Thursday, September 23, 2021

Subsidy needed to improve Internet

FOLLOWING the stern warning of presumptive president Rodrigo Duterte to telcos, a PLDT official believes a subsidy is vital to help push for faster and cheaper Internet service in the country.

PLDT SME data solutions category head Marc Frederick T. Roxas explained the importance of government subsidy for communications infrastructure.

“What would be better is if the government could subsidize to help us push our infrastructure to many more locations so everyone could benefit,” said Roxas in an interview at the sidelines of a PLDT press conference in Cebu City yesterday.

“It would really entail help from government to improve our service. Since we are in an archipelago, the investment (of telcos) will be really expensive,” he added.

In the US, for instance, the government allocates funds called the Universal Service Fund that subsidizes rural telephone and broadband services.

Duterte recently told telcos to shape up or he would ease the entry of large foreign players, who are limited to a 40 percent ownership under the present setup.

Giant telcos PLDT and Globe Telecom said in separate statements that they are supporting the call for faster Internet.

“We support the call for faster Internet. In fact, Globe is at the forefront of building the much needed infrastructure nationwide to make Internet services easily accessible either through mobile or wireline. This is supported by heavy investments over the years to make sure the Philippines is at par with other countries in terms of technology use,” said Yoly Crisanto, Globe senior vice president for corporate communications.
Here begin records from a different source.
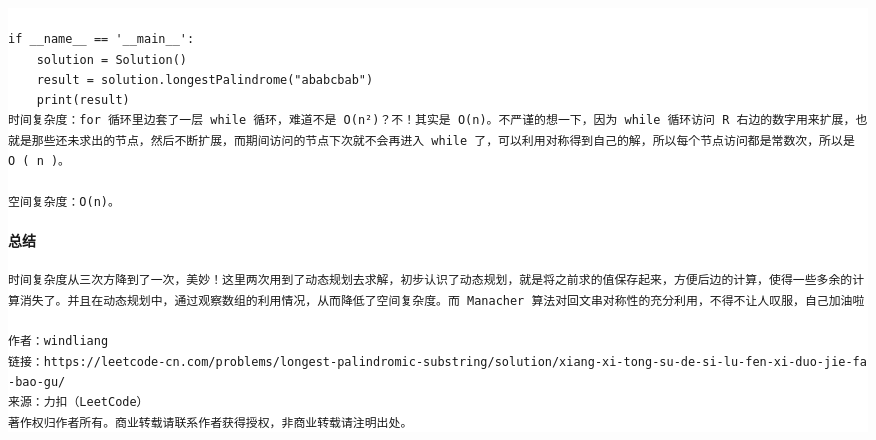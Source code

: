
 ```

if __name__ == '__main__':
    solution = Solution()
    result = solution.longestPalindrome("ababcbab")
    print(result)
时间复杂度：for 循环里边套了一层 while 循环，难道不是 O(n²)？不！其实是 O(n)。不严谨的想一下，因为 while 循环访问 R 右边的数字用来扩展，也就是那些还未求出的节点，然后不断扩展，而期间访问的节点下次就不会再进入 while 了，可以利用对称得到自己的解，所以每个节点访问都是常数次，所以是 O ( n )。

空间复杂度：O(n)。
```

#### 总结

```
时间复杂度从三次方降到了一次，美妙！这里两次用到了动态规划去求解，初步认识了动态规划，就是将之前求的值保存起来，方便后边的计算，使得一些多余的计算消失了。并且在动态规划中，通过观察数组的利用情况，从而降低了空间复杂度。而 Manacher 算法对回文串对称性的充分利用，不得不让人叹服，自己加油啦

作者：windliang
链接：https://leetcode-cn.com/problems/longest-palindromic-substring/solution/xiang-xi-tong-su-de-si-lu-fen-xi-duo-jie-fa-bao-gu/
来源：力扣（LeetCode）
著作权归作者所有。商业转载请联系作者获得授权，非商业转载请注明出处。
```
Likewise, PLDT said it is on a major three-year network investment program.

“We are aligned with government efforts to improve telecom services. PLDT is, in fact, in the middle of a major three-year network investment program that is in the process of significantly improving telecom and Internet services for PLDT and Smart customers and will support national development initiatives,” said Ramon Isberto, PLDT head of public affairs.

For Roxas, he said that while competition is good and foreign players might join the country’s telco industry, he said new foreign entrants would also have to invest heavily in a capital-intensive venture just like the major telcos.
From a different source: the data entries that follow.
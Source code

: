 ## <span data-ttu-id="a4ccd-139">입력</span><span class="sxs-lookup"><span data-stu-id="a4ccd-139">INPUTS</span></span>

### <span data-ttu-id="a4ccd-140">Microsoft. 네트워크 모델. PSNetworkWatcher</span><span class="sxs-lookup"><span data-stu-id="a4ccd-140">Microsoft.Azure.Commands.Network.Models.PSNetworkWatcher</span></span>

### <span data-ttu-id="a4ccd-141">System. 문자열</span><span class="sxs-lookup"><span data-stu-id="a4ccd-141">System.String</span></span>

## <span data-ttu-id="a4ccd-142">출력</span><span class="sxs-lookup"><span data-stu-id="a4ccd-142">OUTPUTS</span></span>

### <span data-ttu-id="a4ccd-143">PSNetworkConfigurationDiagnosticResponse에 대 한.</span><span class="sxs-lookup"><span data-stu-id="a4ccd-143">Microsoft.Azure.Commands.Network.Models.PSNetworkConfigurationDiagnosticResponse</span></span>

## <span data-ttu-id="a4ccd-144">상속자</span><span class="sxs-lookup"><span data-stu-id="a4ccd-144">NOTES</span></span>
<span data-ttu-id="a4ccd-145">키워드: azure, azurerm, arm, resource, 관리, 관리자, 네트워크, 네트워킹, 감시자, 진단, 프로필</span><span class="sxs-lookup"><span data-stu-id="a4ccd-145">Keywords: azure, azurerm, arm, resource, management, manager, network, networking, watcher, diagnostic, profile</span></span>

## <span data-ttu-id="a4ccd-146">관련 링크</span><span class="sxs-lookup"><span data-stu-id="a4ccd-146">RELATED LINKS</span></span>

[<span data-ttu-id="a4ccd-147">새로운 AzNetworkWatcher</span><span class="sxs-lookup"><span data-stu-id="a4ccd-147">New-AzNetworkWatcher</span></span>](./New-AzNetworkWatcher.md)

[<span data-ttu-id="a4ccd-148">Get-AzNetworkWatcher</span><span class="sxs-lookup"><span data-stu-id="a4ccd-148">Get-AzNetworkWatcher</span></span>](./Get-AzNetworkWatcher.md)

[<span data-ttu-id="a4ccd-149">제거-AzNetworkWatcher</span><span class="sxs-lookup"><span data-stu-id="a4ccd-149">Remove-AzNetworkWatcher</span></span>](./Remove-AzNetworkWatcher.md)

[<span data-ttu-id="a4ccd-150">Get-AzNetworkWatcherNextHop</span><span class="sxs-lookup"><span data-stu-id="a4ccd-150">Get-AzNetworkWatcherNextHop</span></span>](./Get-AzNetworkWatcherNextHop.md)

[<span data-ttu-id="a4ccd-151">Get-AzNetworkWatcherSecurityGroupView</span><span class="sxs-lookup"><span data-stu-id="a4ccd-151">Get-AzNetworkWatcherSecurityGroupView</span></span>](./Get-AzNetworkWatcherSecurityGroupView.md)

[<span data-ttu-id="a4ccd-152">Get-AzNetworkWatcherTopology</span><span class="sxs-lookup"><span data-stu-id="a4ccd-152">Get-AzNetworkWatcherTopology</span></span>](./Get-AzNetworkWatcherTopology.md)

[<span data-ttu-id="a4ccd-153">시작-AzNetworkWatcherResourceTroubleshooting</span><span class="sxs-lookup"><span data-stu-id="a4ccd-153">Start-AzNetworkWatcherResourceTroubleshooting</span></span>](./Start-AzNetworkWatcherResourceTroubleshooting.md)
The Philippine Internet is dubbed as the second slowest in Asia after Afghanistan. It is also said to be one of the most expensive.
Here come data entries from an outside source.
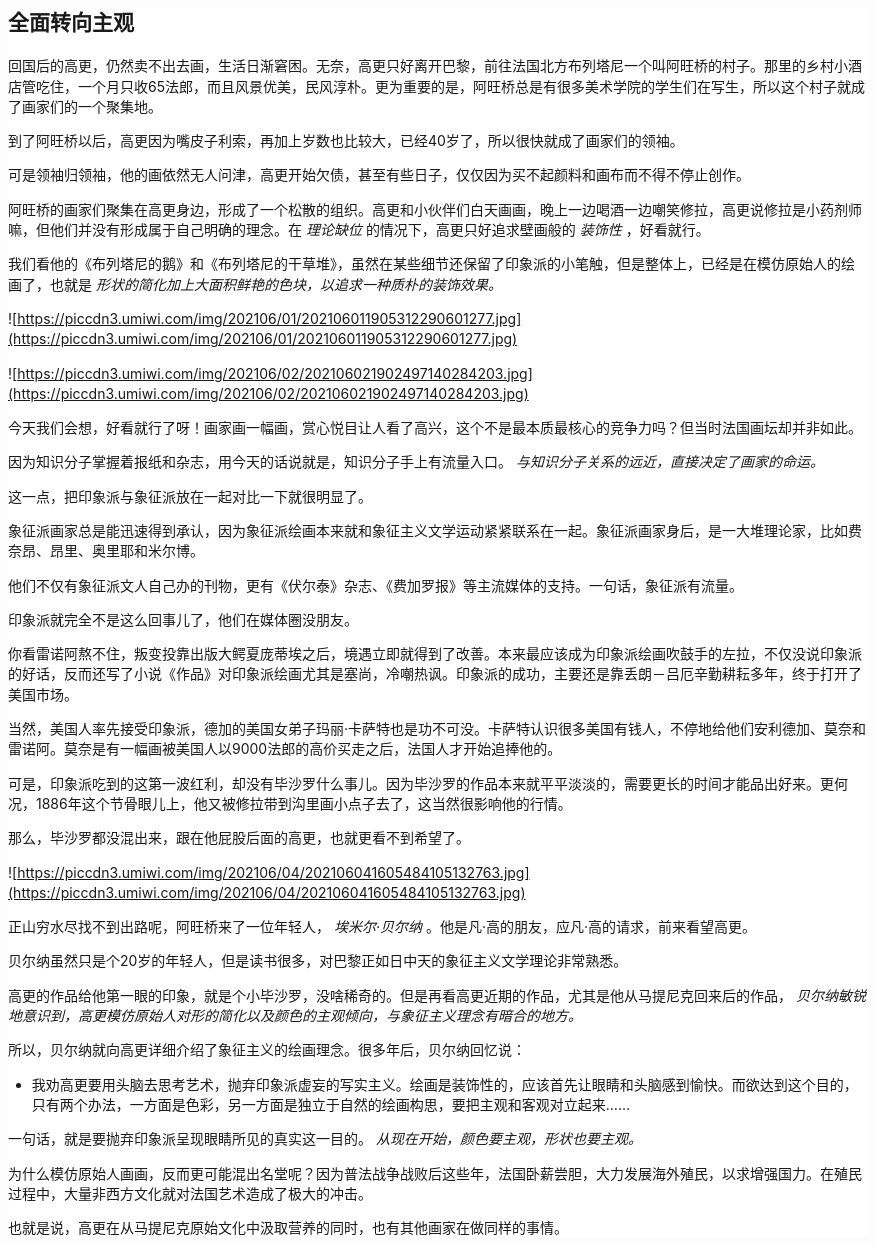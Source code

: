 ## 全面转向主观

回国后的高更，仍然卖不出去画，生活日渐窘困。无奈，高更只好离开巴黎，前往法国北方布列塔尼一个叫阿旺桥的村子。那里的乡村小酒店管吃住，一个月只收65法郎，而且风景优美，民风淳朴。更为重要的是，阿旺桥总是有很多美术学院的学生们在写生，所以这个村子就成了画家们的一个聚集地。

到了阿旺桥以后，高更因为嘴皮子利索，再加上岁数也比较大，已经40岁了，所以很快就成了画家们的领袖。

可是领袖归领袖，他的画依然无人问津，高更开始欠债，甚至有些日子，仅仅因为买不起颜料和画布而不得不停止创作。

阿旺桥的画家们聚集在高更身边，形成了一个松散的组织。高更和小伙伴们白天画画，晚上一边喝酒一边嘲笑修拉，高更说修拉是小药剂师嘛，但他们并没有形成属于自己明确的理念。在 *理论缺位* 的情况下，高更只好追求壁画般的 *装饰性* ，好看就行。

我们看他的《布列塔尼的鹅》和《布列塔尼的干草堆》，虽然在某些细节还保留了印象派的小笔触，但是整体上，已经是在模仿原始人的绘画了，也就是 *形状的简化加上大面积鲜艳的色块，以追求一种质朴的装饰效果。*

![https://piccdn3.umiwi.com/img/202106/01/202106011905312290601277.jpg](https://piccdn3.umiwi.com/img/202106/01/202106011905312290601277.jpg)

![https://piccdn3.umiwi.com/img/202106/02/202106021902497140284203.jpg](https://piccdn3.umiwi.com/img/202106/02/202106021902497140284203.jpg)

今天我们会想，好看就行了呀！画家画一幅画，赏心悦目让人看了高兴，这个不是最本质最核心的竞争力吗？但当时法国画坛却并非如此。

因为知识分子掌握着报纸和杂志，用今天的话说就是，知识分子手上有流量入口。 *与知识分子关系的远近，直接决定了画家的命运。*

这一点，把印象派与象征派放在一起对比一下就很明显了。

象征派画家总是能迅速得到承认，因为象征派绘画本来就和象征主义文学运动紧紧联系在一起。象征派画家身后，是一大堆理论家，比如费奈昂、昂里、奥里耶和米尔博。

他们不仅有象征派文人自己办的刊物，更有《伏尔泰》杂志、《费加罗报》等主流媒体的支持。一句话，象征派有流量。

印象派就完全不是这么回事儿了，他们在媒体圈没朋友。

你看雷诺阿熬不住，叛变投靠出版大鳄夏庞蒂埃之后，境遇立即就得到了改善。本来最应该成为印象派绘画吹鼓手的左拉，不仅没说印象派的好话，反而还写了小说《作品》对印象派绘画尤其是塞尚，冷嘲热讽。印象派的成功，主要还是靠丢朗－吕厄辛勤耕耘多年，终于打开了美国市场。

当然，美国人率先接受印象派，德加的美国女弟子玛丽·卡萨特也是功不可没。卡萨特认识很多美国有钱人，不停地给他们安利德加、莫奈和雷诺阿。莫奈是有一幅画被美国人以9000法郎的高价买走之后，法国人才开始追捧他的。

可是，印象派吃到的这第一波红利，却没有毕沙罗什么事儿。因为毕沙罗的作品本来就平平淡淡的，需要更长的时间才能品出好来。更何况，1886年这个节骨眼儿上，他又被修拉带到沟里画小点子去了，这当然很影响他的行情。

那么，毕沙罗都没混出来，跟在他屁股后面的高更，也就更看不到希望了。

![https://piccdn3.umiwi.com/img/202106/04/202106041605484105132763.jpg](https://piccdn3.umiwi.com/img/202106/04/202106041605484105132763.jpg)

正山穷水尽找不到出路呢，阿旺桥来了一位年轻人， *埃米尔·贝尔纳* 。他是凡·高的朋友，应凡·高的请求，前来看望高更。

贝尔纳虽然只是个20岁的年轻人，但是读书很多，对巴黎正如日中天的象征主义文学理论非常熟悉。

高更的作品给他第一眼的印象，就是个小毕沙罗，没啥稀奇的。但是再看高更近期的作品，尤其是他从马提尼克回来后的作品， *贝尔纳敏锐地意识到，高更模仿原始人对形的简化以及颜色的主观倾向，与象征主义理念有暗合的地方。*

所以，贝尔纳就向高更详细介绍了象征主义的绘画理念。很多年后，贝尔纳回忆说：

* 我劝高更要用头脑去思考艺术，抛弃印象派虚妄的写实主义。绘画是装饰性的，应该首先让眼睛和头脑感到愉快。而欲达到这个目的，只有两个办法，一方面是色彩，另一方面是独立于自然的绘画构思，要把主观和客观对立起来……

一句话，就是要抛弃印象派呈现眼睛所见的真实这一目的。 *从现在开始，颜色要主观，形状也要主观。*

为什么模仿原始人画画，反而更可能混出名堂呢？因为普法战争战败后这些年，法国卧薪尝胆，大力发展海外殖民，以求增强国力。在殖民过程中，大量非西方文化就对法国艺术造成了极大的冲击。

也就是说，高更在从马提尼克原始文化中汲取营养的同时，也有其他画家在做同样的事情。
With social media being one of the most active and powerful platforms in the recent elections, Roxas said he hopes the government would see the value of information and social media to its citizens.

Roxas was in Cebu to launch PLDT’s new service for small and medium enterprises.

Through its SME arm PLDT Smart SME Nation, Roxas led officials in introducing to at least 60 businessmen in Cebu on Thursday the PLDT #MyNumber solution that allows business owners to replace their existing roster of contact numbers for different stores and/or area codes with one national hotline.

“This is an opportunity for making them (SMEs) capable and see the bigger scope,” said PLDT Smart SME Nation area sales head John Thomas Anthony Nanquil. If SMEs want to expand their business outside Cebu, Nanquil said #MyNumber will aid in providing a convenient platform for voice communications.

The PLDT #MyNumber solution simplifies any hotline system down to a simple four to eight-digit contact number that begins with the number or hash sign, such as #888.

The telco’s new service, according to Roxas, can reduce overall marketing communications costs of SMEs, as it allows fewer deployment of advertising materials for nationwide campaigns with a uniform hashtag number.

“Despite the increase of social media usage, voice communication is known to have stronger value proposition when reaching customers,” PLDT said in a statement. Roxas said this means calling remains to be the stronger means of engagement to customers.

Further, having a landline presence increases the legitimacy of one’s business, he added.

One of their biggest clients is fast food chain Jollibee.

The service was launched in Manila last May 20 with 22 companies signing up for the #MyNumber solution. The service costs P10,000 per month.

In Cebu, Nanquil said PLDT targets to attract mostly resorts, restaurants, hotels and retail brands that need to promote their brand to a bigger customer base.

Whether the customer is calling from Metro Manila or other parts of the country, all PLDT landline calls from customers to the #MyNumber hotline are free of charge, PLDT said.

Meanwhile, Smart, Talk ‘N Text, and Sun mobile subscibers can also access the PLDT #MyNumber with a lower per-minute cost for their calls compared to conventional mobile to landline rates. Call costs are covered by the company operating the hotline.